[PATCH 00/17] midx: incremental MIDX/bitmap layer compaction
From: Taylor Blau <hidden>
Date: 2025-12-06 20:31:00
Note to the maintainer:
* This series is the spiritual successor to my earlier series queued
as 'tb/incremental-midx-part-3.1', but is based on 'master'
(currently f0ef5b6d9bc (The fifth batch, 2025-11-30) at the time of
writing). I suggest queueing as 'tb/incremental-midx-part-3.2'.
OVERVIEW
========
This series implements the second of three major components for an
incremental MIDX/bitmap-based repacking strategy. Those components
are:
1. Refactoring code out of builtin/repack.c into individual
compilation units outside of the builtin directory.
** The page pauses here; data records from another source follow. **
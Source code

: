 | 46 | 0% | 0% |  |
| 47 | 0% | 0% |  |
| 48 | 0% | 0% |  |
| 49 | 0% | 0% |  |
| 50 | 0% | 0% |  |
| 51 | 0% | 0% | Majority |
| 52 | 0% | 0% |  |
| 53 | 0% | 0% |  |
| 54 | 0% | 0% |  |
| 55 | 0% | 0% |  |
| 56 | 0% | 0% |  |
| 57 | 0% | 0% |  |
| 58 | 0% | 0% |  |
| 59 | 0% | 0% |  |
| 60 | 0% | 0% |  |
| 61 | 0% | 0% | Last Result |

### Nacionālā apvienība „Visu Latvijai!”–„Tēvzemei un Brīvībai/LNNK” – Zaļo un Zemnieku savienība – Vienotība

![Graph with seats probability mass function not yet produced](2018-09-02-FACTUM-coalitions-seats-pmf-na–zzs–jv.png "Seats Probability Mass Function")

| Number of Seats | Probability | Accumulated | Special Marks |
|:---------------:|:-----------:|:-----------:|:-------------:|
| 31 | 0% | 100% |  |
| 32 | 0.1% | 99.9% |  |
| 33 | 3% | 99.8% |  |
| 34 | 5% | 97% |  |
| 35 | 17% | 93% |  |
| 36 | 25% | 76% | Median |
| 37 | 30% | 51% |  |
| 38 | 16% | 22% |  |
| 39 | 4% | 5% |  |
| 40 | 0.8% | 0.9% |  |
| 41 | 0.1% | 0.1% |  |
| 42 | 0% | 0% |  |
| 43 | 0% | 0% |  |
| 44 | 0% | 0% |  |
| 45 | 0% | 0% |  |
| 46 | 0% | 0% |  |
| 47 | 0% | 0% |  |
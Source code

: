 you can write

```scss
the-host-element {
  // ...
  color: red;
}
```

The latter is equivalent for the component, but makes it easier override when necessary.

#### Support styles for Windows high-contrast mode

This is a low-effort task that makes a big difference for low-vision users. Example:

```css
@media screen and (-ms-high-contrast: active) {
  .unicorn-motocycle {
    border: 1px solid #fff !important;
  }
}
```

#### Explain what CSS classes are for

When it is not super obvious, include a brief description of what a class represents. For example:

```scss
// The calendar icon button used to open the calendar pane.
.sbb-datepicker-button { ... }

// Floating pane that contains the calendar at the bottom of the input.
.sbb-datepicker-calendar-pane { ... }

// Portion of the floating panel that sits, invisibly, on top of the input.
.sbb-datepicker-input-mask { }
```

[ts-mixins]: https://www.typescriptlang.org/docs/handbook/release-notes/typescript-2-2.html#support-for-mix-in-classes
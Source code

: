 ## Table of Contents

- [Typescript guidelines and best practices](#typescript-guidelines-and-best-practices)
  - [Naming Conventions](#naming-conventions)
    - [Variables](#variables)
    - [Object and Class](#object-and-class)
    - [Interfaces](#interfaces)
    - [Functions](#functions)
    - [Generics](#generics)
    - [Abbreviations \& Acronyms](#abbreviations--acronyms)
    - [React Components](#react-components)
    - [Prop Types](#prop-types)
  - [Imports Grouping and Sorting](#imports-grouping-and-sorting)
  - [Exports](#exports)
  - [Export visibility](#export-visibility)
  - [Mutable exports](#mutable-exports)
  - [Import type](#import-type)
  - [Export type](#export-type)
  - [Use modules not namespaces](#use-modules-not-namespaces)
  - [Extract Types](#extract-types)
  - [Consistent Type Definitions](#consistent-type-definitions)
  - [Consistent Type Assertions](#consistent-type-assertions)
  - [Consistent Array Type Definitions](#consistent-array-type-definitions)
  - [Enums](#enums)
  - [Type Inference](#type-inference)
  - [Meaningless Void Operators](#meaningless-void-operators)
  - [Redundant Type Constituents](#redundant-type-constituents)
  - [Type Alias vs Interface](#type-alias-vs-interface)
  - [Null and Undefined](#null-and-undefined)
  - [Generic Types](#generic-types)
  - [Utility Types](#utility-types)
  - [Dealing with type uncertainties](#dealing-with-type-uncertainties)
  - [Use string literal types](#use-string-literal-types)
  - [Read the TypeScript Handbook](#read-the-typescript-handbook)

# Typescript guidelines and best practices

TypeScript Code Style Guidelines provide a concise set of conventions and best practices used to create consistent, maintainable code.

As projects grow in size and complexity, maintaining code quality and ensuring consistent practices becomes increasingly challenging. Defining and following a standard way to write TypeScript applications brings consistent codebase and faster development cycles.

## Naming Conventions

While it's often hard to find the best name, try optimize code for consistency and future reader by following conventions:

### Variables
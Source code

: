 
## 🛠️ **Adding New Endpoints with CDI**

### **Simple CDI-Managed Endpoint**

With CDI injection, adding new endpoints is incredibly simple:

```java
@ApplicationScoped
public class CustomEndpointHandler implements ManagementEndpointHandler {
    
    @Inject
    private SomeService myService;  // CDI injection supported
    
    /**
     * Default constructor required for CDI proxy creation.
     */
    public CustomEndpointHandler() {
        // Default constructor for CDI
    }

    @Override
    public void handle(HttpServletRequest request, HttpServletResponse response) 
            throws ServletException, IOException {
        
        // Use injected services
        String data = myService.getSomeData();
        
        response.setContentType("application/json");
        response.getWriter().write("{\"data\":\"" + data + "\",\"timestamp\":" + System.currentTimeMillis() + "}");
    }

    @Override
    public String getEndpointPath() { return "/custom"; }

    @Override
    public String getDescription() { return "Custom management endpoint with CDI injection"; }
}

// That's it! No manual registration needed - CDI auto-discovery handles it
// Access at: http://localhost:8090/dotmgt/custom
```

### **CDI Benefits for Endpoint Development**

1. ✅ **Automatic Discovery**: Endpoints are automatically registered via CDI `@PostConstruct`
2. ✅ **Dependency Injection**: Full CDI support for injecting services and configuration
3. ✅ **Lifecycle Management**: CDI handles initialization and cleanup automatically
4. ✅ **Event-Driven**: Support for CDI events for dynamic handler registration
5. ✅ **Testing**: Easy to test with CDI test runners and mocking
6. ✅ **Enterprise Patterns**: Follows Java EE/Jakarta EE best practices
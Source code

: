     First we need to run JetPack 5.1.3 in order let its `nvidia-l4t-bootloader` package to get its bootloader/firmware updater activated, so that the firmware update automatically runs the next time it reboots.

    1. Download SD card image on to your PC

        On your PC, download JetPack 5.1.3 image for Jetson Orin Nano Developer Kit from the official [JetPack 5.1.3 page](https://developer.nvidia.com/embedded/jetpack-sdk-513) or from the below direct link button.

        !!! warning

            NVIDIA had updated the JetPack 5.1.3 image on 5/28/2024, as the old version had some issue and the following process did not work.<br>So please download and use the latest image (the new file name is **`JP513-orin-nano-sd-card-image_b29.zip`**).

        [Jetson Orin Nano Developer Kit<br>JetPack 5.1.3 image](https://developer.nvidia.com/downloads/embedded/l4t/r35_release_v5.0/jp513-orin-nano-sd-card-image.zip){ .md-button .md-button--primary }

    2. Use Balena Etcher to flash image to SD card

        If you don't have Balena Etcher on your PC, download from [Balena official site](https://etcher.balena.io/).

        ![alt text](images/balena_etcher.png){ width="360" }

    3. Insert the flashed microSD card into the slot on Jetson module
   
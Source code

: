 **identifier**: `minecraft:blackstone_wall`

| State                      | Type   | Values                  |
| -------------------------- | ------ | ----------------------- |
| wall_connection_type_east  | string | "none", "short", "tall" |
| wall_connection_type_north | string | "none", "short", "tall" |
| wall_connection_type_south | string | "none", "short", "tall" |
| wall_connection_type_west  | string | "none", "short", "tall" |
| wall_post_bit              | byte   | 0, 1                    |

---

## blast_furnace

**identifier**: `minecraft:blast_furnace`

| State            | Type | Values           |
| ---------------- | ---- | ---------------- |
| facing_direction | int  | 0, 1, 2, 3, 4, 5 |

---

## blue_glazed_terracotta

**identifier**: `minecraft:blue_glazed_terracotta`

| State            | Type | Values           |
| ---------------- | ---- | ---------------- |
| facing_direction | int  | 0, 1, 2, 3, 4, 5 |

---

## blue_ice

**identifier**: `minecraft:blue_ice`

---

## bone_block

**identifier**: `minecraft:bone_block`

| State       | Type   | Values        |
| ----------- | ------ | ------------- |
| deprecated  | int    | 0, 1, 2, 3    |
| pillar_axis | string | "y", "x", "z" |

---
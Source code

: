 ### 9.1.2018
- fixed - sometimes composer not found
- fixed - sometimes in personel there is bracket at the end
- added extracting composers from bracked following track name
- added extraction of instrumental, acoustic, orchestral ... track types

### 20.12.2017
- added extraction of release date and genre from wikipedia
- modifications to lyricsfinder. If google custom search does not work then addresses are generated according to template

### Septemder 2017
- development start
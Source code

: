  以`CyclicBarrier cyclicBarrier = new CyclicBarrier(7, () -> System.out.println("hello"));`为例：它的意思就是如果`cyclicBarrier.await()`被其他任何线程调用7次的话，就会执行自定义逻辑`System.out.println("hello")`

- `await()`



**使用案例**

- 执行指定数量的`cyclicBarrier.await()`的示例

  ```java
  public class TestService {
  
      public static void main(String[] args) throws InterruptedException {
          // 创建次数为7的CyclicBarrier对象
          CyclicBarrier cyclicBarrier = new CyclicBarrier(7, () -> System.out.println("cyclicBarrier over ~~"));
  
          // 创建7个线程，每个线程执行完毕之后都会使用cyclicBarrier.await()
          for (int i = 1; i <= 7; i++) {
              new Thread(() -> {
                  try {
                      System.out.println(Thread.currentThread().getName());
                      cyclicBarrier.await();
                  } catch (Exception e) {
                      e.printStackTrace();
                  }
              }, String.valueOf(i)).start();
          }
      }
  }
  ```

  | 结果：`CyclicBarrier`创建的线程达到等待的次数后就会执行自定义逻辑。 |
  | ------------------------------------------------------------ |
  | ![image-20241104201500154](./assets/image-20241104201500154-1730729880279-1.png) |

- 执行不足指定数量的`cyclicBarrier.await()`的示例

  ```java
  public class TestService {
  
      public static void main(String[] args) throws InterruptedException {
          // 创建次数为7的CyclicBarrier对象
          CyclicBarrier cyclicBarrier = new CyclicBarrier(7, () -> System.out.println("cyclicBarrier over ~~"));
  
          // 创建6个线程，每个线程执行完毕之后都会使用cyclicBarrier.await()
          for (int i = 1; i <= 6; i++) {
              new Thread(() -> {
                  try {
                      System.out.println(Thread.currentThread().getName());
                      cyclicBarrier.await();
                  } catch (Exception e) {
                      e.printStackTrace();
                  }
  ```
2. (this series) Implementing MIDX layer compaction, i.e. the ability
to take an contiguous sequence of MIDX layers in an existing MIDX
chain and replace them with a single layer representing the union
of objects/packs among the compacted layers.
3. An incremental repacking strategy that, unlike our current
'--geometric' approach, does not require periodic all-into-one
repacks.
BACKGROUND
==========
I'll briefly discuss that repacking strategy here in order to provide
some context on why MIDX layer compaction is important. When doing a
--geometric repack today, any update to the MIDX and/or its .bitmap
requires a full rewrite. For most repositories this is not such a big
deal, but in large monorepos these costs can add up significantly over
time.
To deal with this, incremental MIDXs (and corresponding support for
reachability bitmaps) were introduced as a way to append updates to
the end of a MIDX chain without having to rewrite anything.
Of course, growing a MIDX chain infinitely without ever shrinking it
would be pointless. So any repacking strategy which leverages
incremental MIDXs must take some action which encourages the MIDX
chain to avoid growing too large.
The strategy that I will share in the forthcoming topic related to
this effort does (roughly) the following:
1. Repack all non-MIDX'd packs geometrically, optionally including
any packs in the most recent MIDX layer iff it has more than some
threshold of packs.
2. Write out a new MIDX layer which is the result of the previous
step, adding it onto the end of the chain (or replacing the
previous end, depending on whether the pack threshold condition
was met).
3. Perform a compaction pass, combining adjacent MIDX layers to
restore a geometric progression on object count among MIDX layers
in the chain.
(As an aside, this description is not the most efficient way to
implement this behavior, and so the actual implementation varies
slightly, though achieves the same effect.)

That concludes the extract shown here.